Grand Slam singles results
- Australian Open: 3R (2005)
- French Open: 2R (2008)
- Wimbledon: 3R (2008)
- US Open: 2R (2008)

Doubles
- Career record: 41–48
- Career titles: 1
- Highest ranking: No. 46 (May 4, 2009)

Grand Slam doubles results
- Australian Open: 3R (2009)
- French Open: 3R (2008)
- Wimbledon: 3R (2006)
- US Open: 3R (2006)

= Bobby Reynolds =

American tennis player

Robert Thomas "Bobby" Reynolds (born July 17, 1982) is an American retired professional tennis player who resides in Auburn, Alabama. He was named head men's tennis coach at Auburn University in June 2016.

==Professional career==
Reynolds, a native of Acworth, Georgia, led the Vanderbilt Commodores to the NCAA Men's Tennis Championship final in 2003, and was named the tournament's MVP (he defeated fellow future pro Amer Delić of Illinois in the team final, but the Commodores fell 4–3 to the Illini in the championship). That same year, he finished the season number one in the nation in singles. He was also named ITA National Player of Month a record three times in '03, and named Southeastern Conference Player of Year in '03, finishing his final season with a 46–7 singles record. He owned the school record for career wins in singles (99) until 2015. He holds the record for single-season wins (46 in '03). Reynolds attended Vanderbilt for three years and majored in business, but left in 2003 to pursue his professional tennis aspirations.

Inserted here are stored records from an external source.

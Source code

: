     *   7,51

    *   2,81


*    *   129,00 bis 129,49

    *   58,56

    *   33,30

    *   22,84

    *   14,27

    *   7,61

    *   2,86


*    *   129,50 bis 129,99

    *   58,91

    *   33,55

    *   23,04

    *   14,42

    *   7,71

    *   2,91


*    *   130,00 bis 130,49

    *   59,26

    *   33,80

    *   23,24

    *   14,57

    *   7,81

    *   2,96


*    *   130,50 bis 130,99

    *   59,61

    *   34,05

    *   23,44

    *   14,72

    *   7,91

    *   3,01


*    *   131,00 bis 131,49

He reached the third round of the Australian Open in 2005, defeating Nicolás Almagro and Andrei Pavel before falling to Spaniard Rafael Nadal. In August 2008 he beat world no. 42 Marc Gicquel of France 7–6, 3–6, 6–4. On February 2, 2009, he reached his career high singles ranking when he reached 63rd in the world. In 2006, he teamed with Andy Roddick to capture his first ATP doubles title at the RCA Championships in Indianapolis.

In the second round of 2012 Apia International Sydney, Reynolds won against fellow American John Isner 3–6, 6–4, 6–3, allowing him to progress to the quarterfinals, before he ultimately lost to Jarkko Nieminen from Finland.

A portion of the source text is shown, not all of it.